What the task requires:
Whenever a line in the entries below includes the string "Zabbix", count that line. Report the total alone.

---+---

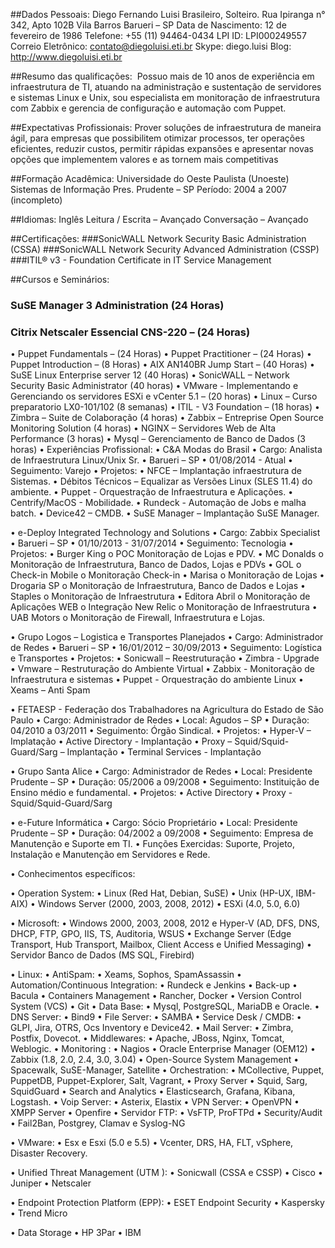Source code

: ##Dados Pessoais:
Diego Fernando Luisi
Brasileiro, Solteiro.
Rua Ipiranga n° 342, Apto 102B Vila Barros Barueri – SP
Data de Nascimento: 12 de fevereiro de 1986
Telefone: +55 (11) 94464-0434 
LPI ID: LPI000249557 
Correio Eletrônico: contato@diegoluisi.eti.br 
Skype: diego.luisi
Blog: http://www.diegoluisi.eti.br


##Resumo das qualificações: 
Possuo mais de 10 anos de experiência em infraestrutura de TI, atuando na administração e sustentação de servidores e sistemas Linux e Unix, sou especialista em monitoração de infraestrutura com Zabbix e gerencia de configuração e automação com Puppet.


##Expectativas Profissionais:
Prover soluções de infraestrutura de maneira ágil, para empresas que possibilitem otimizar processos, ter operações eficientes, reduzir custos, permitir rápidas expansões e apresentar novas opções que implementem valores e as tornem mais competitivas

##Formação Acadêmica:
Universidade do Oeste Paulista (Unoeste) 
Sistemas de Informação
Pres. Prudente – SP
Período:  2004 a 2007 (incompleto)

##Idiomas:
Inglês
Leitura / Escrita – Avançado
Conversação – Avançado

##Certificações:
###SonicWALL Network Security Basic Administration (CSSA)
###SonicWALL Network Security Advanced Administration (CSSP)
###ITIL® v3 - Foundation Certificate in IT Service Management

##Cursos e Seminários:
###	SuSE Manager 3 Administration (24 Horas)
###	Citrix Netscaler Essencial CNS-220 – (24 Horas)
•	Puppet Fundamentals – (24 Horas)
•	Puppet Practitioner – (24 Horas)
•	Puppet Introduction – (8 Horas)
•	AIX AN140BR Jump Start – (40 Horas)
•	SuSE Linux Enterprise server 12 (40 Horas)
•	SonicWALL – Network Security Basic Administrator (40 horas)
•	VMware - Implementando e Gerenciando os servidores ESXi e vCenter 5.1 – (20 horas) 
•	Linux – Curso preparatorio LX0-101/102 (8 semanas)
•	ITIL - V3 Foundation – (18 horas)
•	Zimbra – Suite de Colaboração (4 horas)
•	Zabbix – Entreprise Open Source Monitoring Solution (4 horas)
•	NGINX – Servidores Web de Alta Performance (3 horas)
•	Mysql – Gerenciamento de Banco de Dados (3 horas)
•	Experiências Profissional:
•	C&A Modas do Brasil
•	Cargo: Analista de Infraestrutura Linux/Unix Sr.
•	Barueri – SP
•	01/08/2014 - Atual
•	Seguimento: Varejo
•	Projetos:
•	NFCE – Implantação infraestrutura de Sistemas.
•	Débitos Técnicos – Equalizar as Versões Linux (SLES 11.4) do ambiente.
•	Puppet - Orquestração de Infraestrutura e Aplicações.
•	Centrify/MacOS - Mobilidade.
•	Rundeck - Automação de Jobs e malha batch.
•	Device42 – CMDB. 
•	SuSE Manager – Implantação SuSE Manager.

•	e-Deploy Integrated Technology and Solutions
•	Cargo: Zabbix Specialist 
•	Barueri – SP
•	01/10/2013  - 31/07/2014
•	Seguimento: Tecnologia
•	Projetos: 
•	Burger King
o	POC Monitoração de Lojas e PDV.
•	MC Donalds 
o	Monitoração de Infraestrutura, Banco de Dados, Lojas e PDVs
•	GOL
o	Check-in Mobile
o	Monitoração Check-in
•	Marisa
o	Monitoração de Lojas
•	Drogaria SP
o	Monitoração de Infraestrutura, Banco de Dados e Lojas
•	Staples
o	Monitoração de Infraestrutura
•	Editora Abril
o	Monitoração de Aplicações WEB
o	Integração New Relic
o	Monitoração de Infraestrutura
•	UAB Motors
o	Monitoração de Firewall, Infraestrutura e Lojas.

•	Grupo Logos – Logistica e Transportes Planejados
•	Cargo: Administrador de Redes
•	Barueri – SP
•	16/01/2012 – 30/09/2013
•	Seguimento: Logística e Transportes
•	Projetos: 
•	Sonicwall – Reestruturação 
•	Zimbra - Upgrade
•	Vmware – Restruturação do Ambiente Virtual
•	Zabbix -  Monitoração de Infraestrutura e sistemas
•	Puppet - Orquestração do ambiente Linux
•	Xeams – Anti Spam



•	FETAESP - Federação dos Trabalhadores na Agricultura do Estado de São Paulo
•	Cargo: Administrador de Redes
•	Local: Agudos – SP
•	Duração: 04/2010 a 03/2011
•	Seguimento: Órgão Sindical. 
•	Projetos:
•	Hyper-V – Implatação 
•	Active Directory - Implantação 
•	Proxy – Squid/Squid-Guard/Sarg – Implantação 
•	Terminal Services - Implantação

•	Grupo Santa Alice
•	Cargo: Administrador de Redes
•	Local: Presidente Prudente – SP
•	Duração: 05/2006 a 09/2008
•	Seguimento: Instituição de Ensino médio e fundamental.
•	Projetos: 
•	Active Directory 
•	Proxy - Squid/Squid-Guard/Sarg

•	e-Future Informática
•	Cargo: Sócio Proprietário
•	Local: Presidente Prudente – SP
•	Duração: 04/2002 a 09/2008
•	Seguimento: Empresa de Manutenção e Suporte em TI.
•	Funções Exercidas: Suporte, Projeto, Instalação e Manutenção em Servidores e Rede.


•	Conhecimentos específicos:

•	Operation System:
•	Linux (Red Hat, Debian, SuSE)
•	Unix (HP-UX, IBM-AIX)
•	Windows Server (2000, 2003, 2008, 2012)
•	ESXi (4.0, 5.0, 6.0)


•	Microsoft:
•	Windows 2000, 2003, 2008, 2012 e Hyper-V (AD, DFS, DNS, DHCP, FTP, GPO, IIS, TS, Auditoria, WSUS
•	Exchange Server (Edge Transport, Hub Transport, Mailbox, Client Access e Unified Messaging)
•	Servidor Banco de Dados (MS SQL, Firebird)


•	Linux:
•	AntiSpam:
•	Xeams, Sophos, SpamAssassin
•	Automation/Continuous Integration:
•	Rundeck e Jenkins
•	Back-up 
•	Bacula
•	Containers Management
•	Rancher, Docker
•	Version Control System (VCS)
•	Git
•	Data Base:
•	Mysql, PostgreSQL, MariaDB e Oracle.
•	DNS Server:
•	Bind9
•	File Server:
•	SAMBA
•	Service Desk / CMDB:
•	GLPI, Jira, OTRS, Ocs Inventory e Device42.
•	Mail Server:
•	Zimbra, Postfix, Dovecot.
•	Middlewares:
•	Apache, JBoss, Nginx, Tomcat, Weblogic.
•	Monitoring :
•	Nagios
•	Oracle Enterprise Manager (OEM12)
•	Zabbix (1.8, 2.0, 2.4, 3.0, 3.04)
•	Open-Source System Management
•	Spacewalk, SuSE-Manager, Satellite
•	Orchestration:
•	MCollective, Puppet, PuppetDB, Puppet-Explorer, Salt, Vagrant, 
•	Proxy Server 
•	Squid, Sarg, SquidGuard
•	Search and Analytics
•	Elasticsearch, Grafana, Kibana, Logstash.
•	Voip Server:
•	Asterix, Elastix
•	VPN Server:
•	 OpenVPN
•	XMPP Server 
•	Openfire
•	Servidor FTP:
•	VsFTP, ProFTPd
•	Security/Audit
•	Fail2Ban, Postgrey, Clamav e Syslog-NG

•	VMware:
•	Esx e Esxi (5.0 e 5.5)
•	Vcenter, DRS, HA, FLT, vSphere, Disaster Recovery.

•	Unified Threat Management (UTM ):
•	Sonicwall (CSSA e CSSP)
•	Cisco 
•	Juniper
•	Netscaler

•	Endpoint Protection Platform (EPP):
•	ESET Endpoint Security
•	Kaspersky
•	Trend Micro

•	Data Storage
•	HP 3Par
•	IBM 

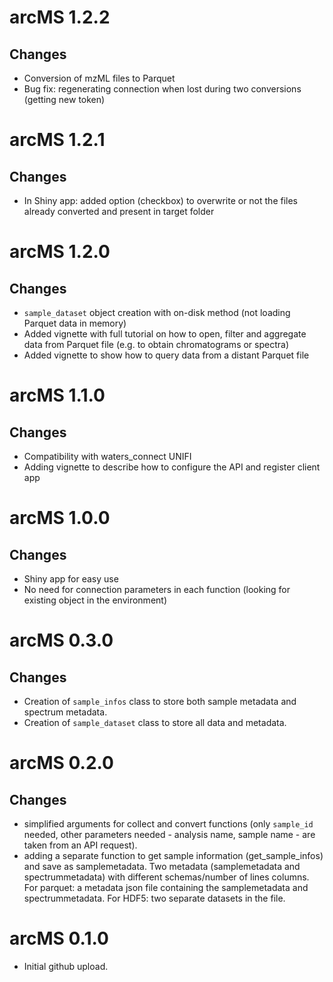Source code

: # arcMS 1.2.2

## Changes

- Conversion of mzML files to Parquet
- Bug fix: regenerating connection when lost during two conversions (getting new token)

# arcMS 1.2.1

## Changes

- In Shiny app: added option (checkbox) to overwrite or not the files already converted and present in target folder

# arcMS 1.2.0

## Changes

- `sample_dataset` object creation with on-disk method (not loading Parquet data in memory)
- Added vignette with full tutorial on how to open, filter and aggregate data from Parquet file (e.g. to obtain chromatograms or spectra)
- Added vignette to show how to query data from a distant Parquet file

# arcMS 1.1.0

## Changes

- Compatibility with waters_connect UNIFI
- Adding vignette to describe how to configure the API and register client app

# arcMS 1.0.0

## Changes

- Shiny app for easy use
- No need for connection parameters in each function (looking for existing object in the environment)

# arcMS 0.3.0

## Changes

- Creation of `sample_infos` class to store both sample metadata and spectrum metadata.
- Creation of `sample_dataset` class to store all data and metadata.

# arcMS 0.2.0

## Changes

- simplified arguments for collect and convert functions (only `sample_id` needed, other parameters needed - analysis name, sample name - are taken from an API request).
- adding a separate function to get sample information (get_sample_infos) and save as samplemetadata. Two metadata (samplemetadata and spectrummetadata) with different schemas/number of lines columns. For parquet: a metadata json file containing the samplemetadata and spectrummetadata. For HDF5: two separate datasets in the file.

# arcMS 0.1.0

- Initial github upload.
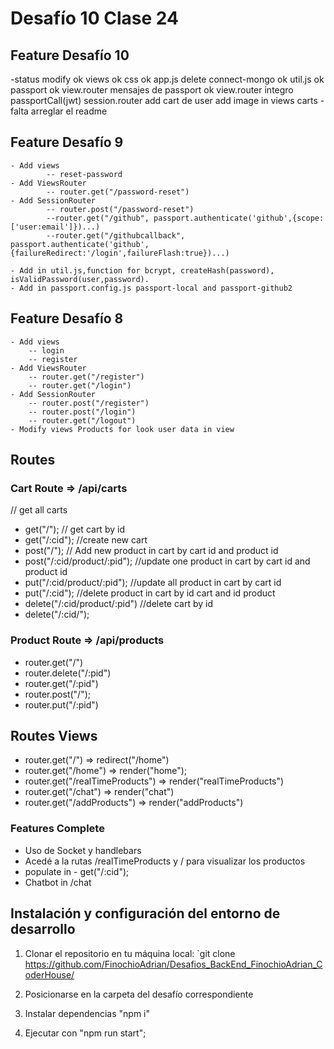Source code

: # Desafío 10 Clase 24

## Feature Desafío 10
-status  modify
    ok  views
    ok  css
    ok  app.js delete connect-mongo
    ok  util.js
    ok  passport
    ok  view.router mensajes de passport 
    ok  view.router integro passportCall(jwt)
    session.router
    add cart de user
    add image in views carts
    -falta
    arreglar el readme

## Feature Desafío 9

    - Add views
            -- reset-password
    - Add ViewsRouter
            -- router.get("/password-reset")
    - Add SessionRouter
            -- router.post("/password-reset")
            --router.get("/github", passport.authenticate('github',{scope:['user:email']})...)
            --router.get("/githubcallback", passport.authenticate('github',{failureRedirect:'/login',failureFlash:true})...)
    
    - Add in util.js,function for bcrypt, createHash(password), isValidPassword(user,password).
    - Add in passport.config.js passport-local and passport-github2

## Feature Desafío 8

    - Add views 
        -- login
        -- register 
    - Add ViewsRouter
        -- router.get("/register")
        -- router.get("/login")
    - Add SessionRouter
        -- router.post("/register")
        -- router.post("/login")
        -- router.get("/logout")
    - Modify views Products for look user data in view

## Routes

### Cart Route => /api/carts

// get all carts

- get("/");
// get cart by id
- get("/:cid");
//create new cart
- post("/");
// Add new product in cart by cart id and product id
- post("/:cid/product/:pid");
//update one product in cart by cart id and product id
- put("/:cid/product/:pid");
//update all product in cart by cart id
- put("/:cid");
//delete product in cart by  id cart and id product
- delete("/:cid/product/:pid")
//delete cart by id
- delete("/:cid/");

### Product Route => /api/products

- router.get("/")
- router.delete("/:pid")
- router.get("/:pid")
- router.post("/");
- router.put("/:pid")

## Routes Views

- router.get("/") => redirect("/home")
- router.get("/home") => render("home");
- router.get("/realTimeProducts") => render("realTimeProducts")
- router.get("/chat") => render("chat")
- router.get("/addProducts") => render("addProducts")

### Features Complete

- Uso de Socket y handlebars
- Acedé a la rutas /realTimeProducts y / para visualizar los productos
- populate in - get("/:cid");
- Chatbot in /chat

## Instalación y configuración del entorno de desarrollo

1. Clonar el repositorio en tu máquina local: `git clone <https://github.com/FinochioAdrian/Desafios_BackEnd_FinochioAdrian_CoderHouse/>

2. Posicionarse en la carpeta del desafío correspondiente

3. Instalar dependencias "npm i"

4. Ejecutar con "npm run start";
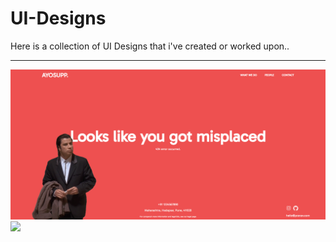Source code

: # UI-Designs
Here is a collection of UI Designs that i've created or worked upon..
<hr>
<img src="https://github.com/PranavSatav/UI-Designs/blob/main/404%20UI%20%231/UI%20Screenshot.png?raw=true">
<img src="https://github.com/PranavSatav/UI-Designs/blob/main/Works-Screenshot.png">
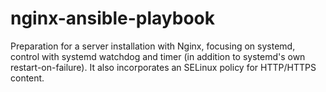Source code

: # nginx-ansible-playbook
Preparation for a server installation with Nginx, focusing on systemd, control with systemd watchdog and timer (in addition to systemd's own restart-on-failure). It also incorporates an SELinux policy for HTTP/HTTPS content.
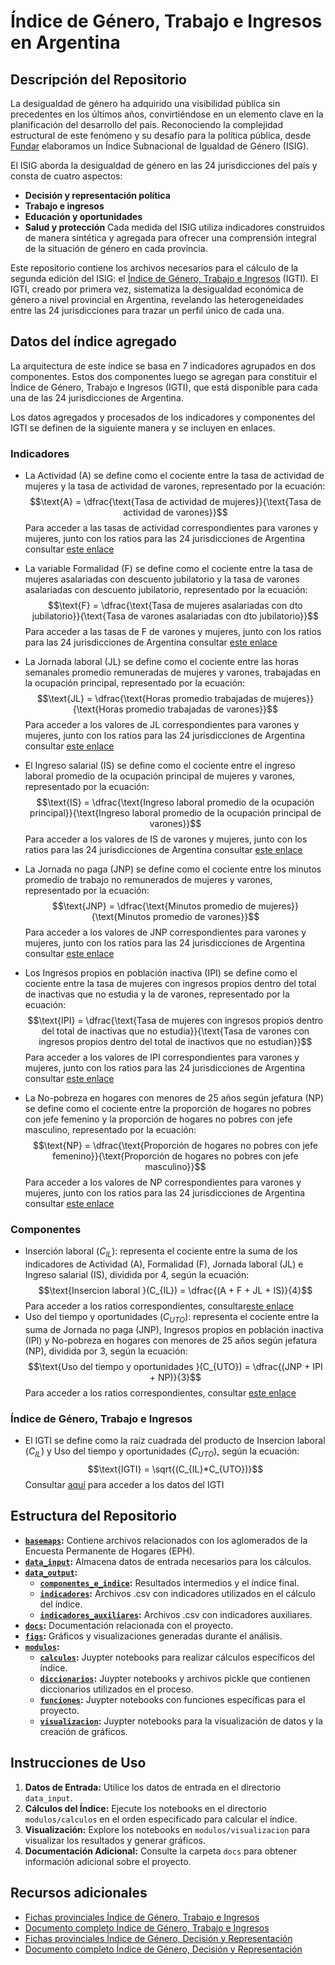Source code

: # Índice de Género, Trabajo e Ingresos en Argentina

## Descripción del Repositorio

La desigualdad de género ha adquirido una visibilidad pública sin precedentes en los últimos años, convirtiéndose en un elemento clave en la planificación del desarrollo del país. Reconociendo la complejidad estructural de este fenómeno y su desafío para la política pública, desde [Fundar](https://fund.ar/) elaboramos un Índice Subnacional de Igualdad de Género (ISIG).

El ISIG aborda la desigualdad de género en las 24 jurisdicciones del país y consta de cuatro aspectos: 
- **Decisión y representación política** 
- **Trabajo e ingresos**
- **Educación y oportunidades**
- **Salud y protección**
Cada medida del ISIG utiliza indicadores construidos de manera sintética y agregada para ofrecer una comprensión integral de la situación de género en cada provincia.

Este repositorio contiene los archivos necesarios para el cálculo de la segunda edición del ISIG: el [Índice de Género, Trabajo e Ingresos](https://fund.ar/publicacion/indice-de-genero-trabajo-e-ingresos/) (IGTI). El IGTI, creado por primera vez, sistematiza la desigualdad económica de género a nivel provincial en Argentina, revelando las heterogeneidades entre las 24 jurisdicciones para trazar un perfil único de cada una.

## Datos del índice agregado 

La arquitectura de este índice se basa en 7 indicadores agrupados en dos componentes. Estos dos componentes luego se agregan para constituir el Índice de Género, Trabajo e Ingresos (IGTI), que está disponible para cada una de las 24 jurisdicciones de Argentina.

Los datos agregados y procesados de los indicadores y componentes del IGTI se definen de la siguiente manera y se incluyen en enlaces.

### Indicadores
- La Actividad (A) se define como el cociente entre la tasa de actividad de mujeres y la tasa de actividad de varones, representado por la ecuación: $$\text{A} = \dfrac{\text{Tasa de actividad de mujeres}}{\text{Tasa de actividad de varones}}$$ Para acceder a las tasas de actividad correspondientes para varones y mujeres, junto con los ratios para las 24 jurisdicciones de Argentina consultar [este enlace](https://github.com/datos-Fundar/indice-mercado-trabajo-ingresos/blob/main/data_output/indicadores/01_ratio_actividad.csv)
- La variable Formalidad (F) se define como el cociente entre la tasa de mujeres asalariadas con descuento jubilatorio y la tasa de varones asalariadas con descuento jubilatorio, representado por la ecuación: $$\text{F} = \dfrac{\text{Tasa de mujeres asalariadas con dto jubilatorio}}{\text{Tasa de varones asalariadas con dto jubilatorio}}$$ Para acceder a las tasas de F de varones y mujeres, junto con los ratios para las 24 jurisdicciones de Argentina consultar [este enlace](https://github.com/datos-Fundar/indice-mercado-trabajo-ingresos/blob/main/data_output/indicadores/02_ratio_formalidad.csv)
- La Jornada laboral (JL) se define como el cociente entre las horas semanales promedio remuneradas de mujeres y varones, trabajadas en la ocupación principal, representado por la ecuación: $$\text{JL} = \dfrac{\text{Horas promedio trabajadas de mujeres}}{\text{Horas promedio trabajadas de varones}}$$ Para acceder a los valores de JL correspondientes para varones y mujeres, junto con los ratios para las 24 jurisdicciones de Argentina consultar [este enlace](https://github.com/datos-Fundar/indice-mercado-trabajo-ingresos/blob/main/data_output/indicadores/03_ratio_jornada_laboral.csv)
- El Ingreso salarial (IS) se define como el cociente entre el ingreso laboral promedio de la ocupación principal de mujeres y varones, representado por la ecuación: $$\text{IS} = \dfrac{\text{Ingreso laboral promedio de la ocupación principal}}{\text{Ingreso laboral promedio de la ocupación principal de varones}}$$ Para acceder a los valores de IS de varones y mujeres, junto con los ratios para las 24 jurisdicciones de Argentina consultar [este enlace](https://github.com/datos-Fundar/indice-mercado-trabajo-ingresos/blob/main/data_output/indicadores/04_ratio_ingreso_salarial.csv)

- La Jornada no paga (JNP) se define como el cociente entre los minutos promedio de trabajo no remunerados de mujeres y varones, representado por la ecuación: $$\text{JNP} = \dfrac{\text{Minutos promedio de mujeres}}{\text{Minutos promedio de varones}}$$ Para acceder a los valores de JNP correspondientes para varones y mujeres, junto con los ratios para las 24 jurisdicciones de Argentina consultar [este enlace](https://github.com/datos-Fundar/indice-mercado-trabajo-ingresos/blob/main/data_output/indicadores/05_ratio_jornada_no_paga.csv)
- Los Ingresos propios en población inactiva (IPI) se define como el cociente entre la tasa de mujeres con ingresos propios dentro del total de inactivas que no estudia y la de varones, representado por la ecuación: $$\text{IPI} = \dfrac{\text{Tasa de mujeres con ingresos propios dentro del total de inactivas que no estudia}}{\text{Tasa de varones con ingresos propios dentro del total de inactivos que no estudian}}$$ Para acceder a los valores de IPI correspondientes para varones y mujeres, junto con los ratios para las 24 jurisdicciones de Argentina consultar [este enlace](https://github.com/datos-Fundar/indice-mercado-trabajo-ingresos/blob/main/data_output/indicadores/06_ratio_inactivos_con_ingreso.csv)
- La No-pobreza en hogares con menores de 25 años según jefatura (NP) se define como el cociente entre la proporción de hogares no pobres con jefe femenino y la proporción de hogares no pobres con jefe masculino, representado por la ecuación: $$\text{NP} = \dfrac{\text{Proporción de hogares no pobres con jefe femenino}}{\text{Proporción de hogares no pobres con jefe masculino}}$$ Para acceder a los valores de NP correspondientes para varones y mujeres, junto con los ratios para las 24 jurisdicciones de Argentina consultar [este enlace](https://github.com/datos-Fundar/indice-mercado-trabajo-ingresos/blob/main/data_output/indicadores/07_ratio_hogares_no-pobres_jefatura.csv)

### Componentes 
- Inserción laboral $(C_{IL})$: representa el cociente entre la suma de los indicadores de Actividad (A), Formalidad (F), Jornada laboral (JL) e Ingreso salarial (IS), dividida por 4, según la ecuación: $$\text{Insercion laboral }(C_{IL}) = \dfrac{(A + F + JL + IS)}{4}$$ Para acceder a los ratios correspondientes, consultar[este enlace](https://github.com/datos-Fundar/indice-mercado-trabajo-ingresos/blob/main/data_output/componentes_e_indice/01_insercion_laboral.csv)
- Uso del tiempo y oportunidades $(C_{UTO})$: representa el cociente entre la suma de Jornada no paga (JNP), Ingresos propios en población inactiva (IPI) y No-pobreza en hogares con menores de 25 años según jefatura (NP), dividida por 3, según la ecuación: $$\text{Uso del tiempo y oportunidades }(C_{UTO}) = \dfrac{(JNP + IPI + NP)}{3}$$ Para acceder a los ratios correspondientes, consultar [este enlace](https://github.com/datos-Fundar/indice-mercado-trabajo-ingresos/blob/main/data_output/componentes_e_indice/02_uso_del_tiempo_y_oportunidades.csv)

### Índice de Género, Trabajo e Ingresos
- El IGTI se define como la raíz cuadrada del producto de Insercion laboral $(C_{IL})$ y Uso del tiempo y oportunidades $(C_{UTO})$, según la ecuación:  $$\text{IGTI} = \sqrt{(C_{IL}*C_{UTO})}$$ Consultar [aquí](https://github.com/datos-Fundar/indice-mercado-trabajo-ingresos/blob/main/data_output/componentes_e_indice/01_indice_GTI.csv) para acceder a los datos del IGTI

## Estructura del Repositorio

- **[`basemaps`](https://github.com/datos-Fundar/indice-mercado-trabajo-ingresos/tree/main/basemaps):** Contiene archivos relacionados con los aglomerados de la Encuesta Permanente de Hogares (EPH).
- **[`data_input`](https://github.com/datos-Fundar/indice-mercado-trabajo-ingresos/tree/main/data_input):** Almacena datos de entrada necesarios para los cálculos.
- **[`data_output`](https://github.com/datos-Fundar/indice-mercado-trabajo-ingresos/tree/main/data_output):**
  - **[`componentes_e_indice`](https://github.com/datos-Fundar/indice-mercado-trabajo-ingresos/tree/main/data_output/componentes_e_indice):** Resultados intermedios y el índice final.
  - **[`indicadores`](https://github.com/datos-Fundar/indice-mercado-trabajo-ingresos/tree/main/data_output/indicadores):** Archivos .csv con indicadores utilizados en el cálculo del índice.
  - **[`indicadores_auxiliares`](https://github.com/datos-Fundar/indice-mercado-trabajo-ingresos/tree/main/data_output/indicadores_auxiliares):** Archivos .csv con indicadores auxiliares.
- **[`docs`](https://github.com/datos-Fundar/indice-mercado-trabajo-ingresos/tree/main/docs):** Documentación relacionada con el proyecto.
- **[`figs`](https://github.com/datos-Fundar/indice-mercado-trabajo-ingresos/tree/main/figs):** Gráficos y visualizaciones generadas durante el análisis.
- **[`modulos`](https://github.com/datos-Fundar/indice-mercado-trabajo-ingresos/tree/main/modulos):**
  - **[`calculos`](https://github.com/datos-Fundar/indice-mercado-trabajo-ingresos/tree/main/modulos/calculos):** Juypter notebooks para realizar cálculos específicos del índice.
  - **[`diccionarios`](https://github.com/datos-Fundar/indice-mercado-trabajo-ingresos/tree/main/modulos/diccionarios):** Juypter notebooks y archivos pickle que contienen diccionarios utilizados en el proceso.
  - **[`funciones`](https://github.com/datos-Fundar/indice-mercado-trabajo-ingresos/tree/main/modulos/funciones):** Juypter notebooks con funciones específicas para el proyecto.
  - **[`visualizacion`](https://github.com/datos-Fundar/indice-mercado-trabajo-ingresos/tree/main/modulos/visualizacion):** Juypter notebooks para la visualización de datos y la creación de gráficos.


## Instrucciones de Uso

1. **Datos de Entrada:** Utilice los datos de entrada en el directorio `data_input`.
2. **Cálculos del Índice:** Ejecute los notebooks en el directorio `modulos/calculos` en el orden especificado para calcular el índice.
3. **Visualización:** Explore los notebooks en `modulos/visualizacion` para visualizar los resultados y generar gráficos.
4. **Documentación Adicional:** Consulte la carpeta `docs` para obtener información adicional sobre el proyecto.

## Recursos adicionales

- [Fichas provinciales Índice de Género, Trabajo e Ingresos](https://fund.ar/wp-content/uploads/2023/11/Fundar_Indice-Genero-Trabajo-Ingresos_Fichas_Provinciales_CC-BY-NC-ND-4.0.pdf)
- [Documento completo Índice de Género, Trabajo e Ingresos](https://fund.ar/wp-content/uploads/2023/11/Fundar_Indice-Genero-Trabajo-Ingresos_CC-BY-NC-ND-4.0-1.pdf)
- [Fichas provinciales Índice de Género, Decisión y Representación](https://fund.ar/wp-content/uploads/2023/03/FU_Genero_Fichas_Indice_Final-1.pdf)
- [Documento completo Índice de Género, Decisión y Representación](https://fund.ar/publicacion/indice-genero-decision-representacion/)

---+---

Output:
5